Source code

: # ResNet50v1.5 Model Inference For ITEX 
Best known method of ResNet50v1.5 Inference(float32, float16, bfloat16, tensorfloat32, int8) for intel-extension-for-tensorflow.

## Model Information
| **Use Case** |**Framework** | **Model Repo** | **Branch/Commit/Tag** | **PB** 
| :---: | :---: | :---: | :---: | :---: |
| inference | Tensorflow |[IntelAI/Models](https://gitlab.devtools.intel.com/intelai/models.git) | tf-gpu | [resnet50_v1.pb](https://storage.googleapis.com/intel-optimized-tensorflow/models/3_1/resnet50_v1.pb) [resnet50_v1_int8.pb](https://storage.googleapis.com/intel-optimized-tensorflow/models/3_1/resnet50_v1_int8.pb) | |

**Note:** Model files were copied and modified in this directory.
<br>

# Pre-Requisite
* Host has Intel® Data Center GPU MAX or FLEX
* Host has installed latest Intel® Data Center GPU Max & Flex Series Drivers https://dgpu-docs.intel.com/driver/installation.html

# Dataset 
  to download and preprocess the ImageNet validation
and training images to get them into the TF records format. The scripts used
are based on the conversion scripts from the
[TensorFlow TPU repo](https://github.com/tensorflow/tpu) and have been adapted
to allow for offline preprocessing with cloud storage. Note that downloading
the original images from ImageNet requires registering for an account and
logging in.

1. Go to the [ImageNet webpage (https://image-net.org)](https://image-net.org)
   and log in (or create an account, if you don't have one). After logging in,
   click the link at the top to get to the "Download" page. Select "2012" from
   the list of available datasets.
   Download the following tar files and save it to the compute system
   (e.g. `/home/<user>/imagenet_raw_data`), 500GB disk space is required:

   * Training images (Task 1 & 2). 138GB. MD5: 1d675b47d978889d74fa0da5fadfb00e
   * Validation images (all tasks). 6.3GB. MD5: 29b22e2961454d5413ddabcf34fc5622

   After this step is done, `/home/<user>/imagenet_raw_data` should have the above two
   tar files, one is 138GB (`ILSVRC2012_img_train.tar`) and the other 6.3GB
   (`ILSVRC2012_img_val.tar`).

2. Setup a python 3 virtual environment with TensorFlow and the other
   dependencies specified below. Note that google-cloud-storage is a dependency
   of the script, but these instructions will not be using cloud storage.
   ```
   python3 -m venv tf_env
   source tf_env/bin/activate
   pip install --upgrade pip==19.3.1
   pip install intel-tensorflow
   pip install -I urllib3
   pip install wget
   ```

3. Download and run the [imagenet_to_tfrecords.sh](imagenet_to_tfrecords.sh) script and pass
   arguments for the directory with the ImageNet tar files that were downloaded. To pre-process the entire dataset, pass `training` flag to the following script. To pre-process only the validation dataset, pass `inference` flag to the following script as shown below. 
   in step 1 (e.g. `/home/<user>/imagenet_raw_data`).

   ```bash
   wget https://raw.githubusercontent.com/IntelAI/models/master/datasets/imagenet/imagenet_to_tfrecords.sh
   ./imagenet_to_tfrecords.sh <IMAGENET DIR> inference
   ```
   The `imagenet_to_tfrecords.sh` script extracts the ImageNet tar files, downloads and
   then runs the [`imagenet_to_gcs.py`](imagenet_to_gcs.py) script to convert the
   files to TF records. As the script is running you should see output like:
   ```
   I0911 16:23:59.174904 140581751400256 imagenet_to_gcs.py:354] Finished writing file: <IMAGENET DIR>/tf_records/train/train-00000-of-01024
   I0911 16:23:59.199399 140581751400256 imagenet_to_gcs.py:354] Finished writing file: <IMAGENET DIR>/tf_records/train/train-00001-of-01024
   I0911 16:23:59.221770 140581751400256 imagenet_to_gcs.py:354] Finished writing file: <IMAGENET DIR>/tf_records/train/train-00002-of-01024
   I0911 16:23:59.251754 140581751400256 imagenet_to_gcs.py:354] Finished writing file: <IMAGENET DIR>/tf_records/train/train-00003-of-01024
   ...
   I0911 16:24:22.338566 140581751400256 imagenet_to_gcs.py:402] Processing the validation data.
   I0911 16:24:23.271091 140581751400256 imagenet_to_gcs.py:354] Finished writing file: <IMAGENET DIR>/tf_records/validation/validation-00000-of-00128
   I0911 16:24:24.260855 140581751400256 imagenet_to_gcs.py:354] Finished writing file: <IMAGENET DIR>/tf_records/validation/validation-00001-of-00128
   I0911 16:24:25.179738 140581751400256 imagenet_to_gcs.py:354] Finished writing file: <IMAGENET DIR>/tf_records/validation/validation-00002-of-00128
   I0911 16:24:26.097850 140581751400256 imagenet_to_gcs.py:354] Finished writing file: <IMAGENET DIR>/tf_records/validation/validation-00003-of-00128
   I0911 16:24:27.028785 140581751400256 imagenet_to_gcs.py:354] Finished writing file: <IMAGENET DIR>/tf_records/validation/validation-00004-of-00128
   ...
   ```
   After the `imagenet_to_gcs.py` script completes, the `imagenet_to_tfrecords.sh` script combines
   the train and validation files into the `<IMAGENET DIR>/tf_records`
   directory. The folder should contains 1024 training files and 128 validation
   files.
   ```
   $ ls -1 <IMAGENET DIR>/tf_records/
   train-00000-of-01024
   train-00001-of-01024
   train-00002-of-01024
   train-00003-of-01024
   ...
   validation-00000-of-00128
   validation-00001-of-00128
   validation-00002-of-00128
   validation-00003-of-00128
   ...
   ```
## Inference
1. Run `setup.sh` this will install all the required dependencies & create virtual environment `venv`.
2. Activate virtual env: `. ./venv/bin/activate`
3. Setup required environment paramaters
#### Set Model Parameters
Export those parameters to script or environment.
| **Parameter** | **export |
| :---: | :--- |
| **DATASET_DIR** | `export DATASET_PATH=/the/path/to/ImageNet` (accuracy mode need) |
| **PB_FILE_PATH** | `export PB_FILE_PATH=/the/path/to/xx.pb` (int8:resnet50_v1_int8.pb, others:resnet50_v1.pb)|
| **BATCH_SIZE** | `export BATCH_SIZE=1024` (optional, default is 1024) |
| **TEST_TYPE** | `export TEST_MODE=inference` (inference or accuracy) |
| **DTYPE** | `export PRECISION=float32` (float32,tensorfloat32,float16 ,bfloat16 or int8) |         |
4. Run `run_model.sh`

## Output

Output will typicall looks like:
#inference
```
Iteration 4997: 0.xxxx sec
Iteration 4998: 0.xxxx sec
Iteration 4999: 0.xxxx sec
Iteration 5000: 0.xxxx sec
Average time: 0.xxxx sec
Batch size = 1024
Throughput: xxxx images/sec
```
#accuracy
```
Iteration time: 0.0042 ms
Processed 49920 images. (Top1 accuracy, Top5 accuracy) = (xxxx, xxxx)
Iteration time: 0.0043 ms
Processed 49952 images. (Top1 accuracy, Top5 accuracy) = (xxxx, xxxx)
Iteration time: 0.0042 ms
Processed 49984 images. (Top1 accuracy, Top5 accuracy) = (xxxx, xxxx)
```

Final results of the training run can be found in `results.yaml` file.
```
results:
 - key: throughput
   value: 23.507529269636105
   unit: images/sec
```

☆ ☆ ☆ ☆

Would you please write out all the entries exactly?

- [Result of the exercise]:
Source code

: # ResNet50v1.5 Model Inference For ITEX 
Best known method of ResNet50v1.5 Inference(float32, float16, bfloat16, tensorfloat32, int8) for intel-extension-for-tensorflow.

## Model Information
| **Use Case** |**Framework** | **Model Repo** | **Branch/Commit/Tag** | **PB** 
| :---: | :---: | :---: | :---: | :---: |
| inference | Tensorflow |[IntelAI/Models](https://gitlab.devtools.intel.com/intelai/models.git) | tf-gpu | [resnet50_v1.pb](https://storage.googleapis.com/intel-optimized-tensorflow/models/3_1/resnet50_v1.pb) [resnet50_v1_int8.pb](https://storage.googleapis.com/intel-optimized-tensorflow/models/3_1/resnet50_v1_int8.pb) | |

**Note:** Model files were copied and modified in this directory.
<br>

# Pre-Requisite
* Host has Intel® Data Center GPU MAX or FLEX
* Host has installed latest Intel® Data Center GPU Max & Flex Series Drivers https://dgpu-docs.intel.com/driver/installation.html

# Dataset 
  to download and preprocess the ImageNet validation
and training images to get them into the TF records format. The scripts used
are based on the conversion scripts from the
[TensorFlow TPU repo](https://github.com/tensorflow/tpu) and have been adapted
to allow for offline preprocessing with cloud storage. Note that downloading
the original images from ImageNet requires registering for an account and
logging in.

1. Go to the [ImageNet webpage (https://image-net.org)](https://image-net.org)
   and log in (or create an account, if you don't have one). After logging in,
   click the link at the top to get to the "Download" page. Select "2012" from
   the list of available datasets.
   Download the following tar files and save it to the compute system
   (e.g. `/home/<user>/imagenet_raw_data`), 500GB disk space is required:

   * Training images (Task 1 & 2). 138GB. MD5: 1d675b47d978889d74fa0da5fadfb00e
   * Validation images (all tasks). 6.3GB. MD5: 29b22e2961454d5413ddabcf34fc5622

   After this step is done, `/home/<user>/imagenet_raw_data` should have the above two
   tar files, one is 138GB (`ILSVRC2012_img_train.tar`) and the other 6.3GB
   (`ILSVRC2012_img_val.tar`).

2. Setup a python 3 virtual environment with TensorFlow and the other
   dependencies specified below. Note that google-cloud-storage is a dependency
   of the script, but these instructions will not be using cloud storage.
   ```
   python3 -m venv tf_env
   source tf_env/bin/activate
   pip install --upgrade pip==19.3.1
   pip install intel-tensorflow
   pip install -I urllib3
   pip install wget
   ```

3. Download and run the [imagenet_to_tfrecords.sh](imagenet_to_tfrecords.sh) script and pass
   arguments for the directory with the ImageNet tar files that were downloaded. To pre-process the entire dataset, pass `training` flag to the following script. To pre-process only the validation dataset, pass `inference` flag to the following script as shown below. 
   in step 1 (e.g. `/home/<user>/imagenet_raw_data`).

   ```bash
   wget https://raw.githubusercontent.com/IntelAI/models/master/datasets/imagenet/imagenet_to_tfrecords.sh
   ./imagenet_to_tfrecords.sh <IMAGENET DIR> inference
   ```
   The `imagenet_to_tfrecords.sh` script extracts the ImageNet tar files, downloads and
   then runs the [`imagenet_to_gcs.py`](imagenet_to_gcs.py) script to convert the
   files to TF records. As the script is running you should see output like:
   ```
   I0911 16:23:59.174904 140581751400256 imagenet_to_gcs.py:354] Finished writing file: <IMAGENET DIR>/tf_records/train/train-00000-of-01024
   I0911 16:23:59.199399 140581751400256 imagenet_to_gcs.py:354] Finished writing file: <IMAGENET DIR>/tf_records/train/train-00001-of-01024
   I0911 16:23:59.221770 140581751400256 imagenet_to_gcs.py:354] Finished writing file: <IMAGENET DIR>/tf_records/train/train-00002-of-01024
   I0911 16:23:59.251754 140581751400256 imagenet_to_gcs.py:354] Finished writing file: <IMAGENET DIR>/tf_records/train/train-00003-of-01024
   ...
   I0911 16:24:22.338566 140581751400256 imagenet_to_gcs.py:402] Processing the validation data.
   I0911 16:24:23.271091 140581751400256 imagenet_to_gcs.py:354] Finished writing file: <IMAGENET DIR>/tf_records/validation/validation-00000-of-00128
   I0911 16:24:24.260855 140581751400256 imagenet_to_gcs.py:354] Finished writing file: <IMAGENET DIR>/tf_records/validation/validation-00001-of-00128
   I0911 16:24:25.179738 140581751400256 imagenet_to_gcs.py:354] Finished writing file: <IMAGENET DIR>/tf_records/validation/validation-00002-of-00128
   I0911 16:24:26.097850 140581751400256 imagenet_to_gcs.py:354] Finished writing file: <IMAGENET DIR>/tf_records/validation/validation-00003-of-00128
   I0911 16:24:27.028785 140581751400256 imagenet_to_gcs.py:354] Finished writing file: <IMAGENET DIR>/tf_records/validation/validation-00004-of-00128
   ...
   ```
   After the `imagenet_to_gcs.py` script completes, the `imagenet_to_tfrecords.sh` script combines
   the train and validation files into the `<IMAGENET DIR>/tf_records`
   directory. The folder should contains 1024 training files and 128 validation
   files.
   ```
   $ ls -1 <IMAGENET DIR>/tf_records/
   train-00000-of-01024
   train-00001-of-01024
   train-00002-of-01024
   train-00003-of-01024
   ...
   validation-00000-of-00128
   validation-00001-of-00128
   validation-00002-of-00128
   validation-00003-of-00128
   ...
   ```
## Inference
1. Run `setup.sh` this will install all the required dependencies & create virtual environment `venv`.
2. Activate virtual env: `. ./venv/bin/activate`
3. Setup required environment paramaters
#### Set Model Parameters
Export those parameters to script or environment.
| **Parameter** | **export |
| :---: | :--- |
| **DATASET_DIR** | `export DATASET_PATH=/the/path/to/ImageNet` (accuracy mode need) |
| **PB_FILE_PATH** | `export PB_FILE_PATH=/the/path/to/xx.pb` (int8:resnet50_v1_int8.pb, others:resnet50_v1.pb)|
| **BATCH_SIZE** | `export BATCH_SIZE=1024` (optional, default is 1024) |
| **TEST_TYPE** | `export TEST_MODE=inference` (inference or accuracy) |
| **DTYPE** | `export PRECISION=float32` (float32,tensorfloat32,float16 ,bfloat16 or int8) |         |
4. Run `run_model.sh`

## Output

Output will typicall looks like:
#inference
```
Iteration 4997: 0.xxxx sec
Iteration 4998: 0.xxxx sec
Iteration 4999: 0.xxxx sec
Iteration 5000: 0.xxxx sec
Average time: 0.xxxx sec
Batch size = 1024
Throughput: xxxx images/sec
```
#accuracy
```
Iteration time: 0.0042 ms
Processed 49920 images. (Top1 accuracy, Top5 accuracy) = (xxxx, xxxx)
Iteration time: 0.0043 ms
Processed 49952 images. (Top1 accuracy, Top5 accuracy) = (xxxx, xxxx)
Iteration time: 0.0042 ms
Processed 49984 images. (Top1 accuracy, Top5 accuracy) = (xxxx, xxxx)
```

Final results of the training run can be found in `results.yaml` file.
```
results:
 - key: throughput
   value: 23.507529269636105
   unit: images/sec
```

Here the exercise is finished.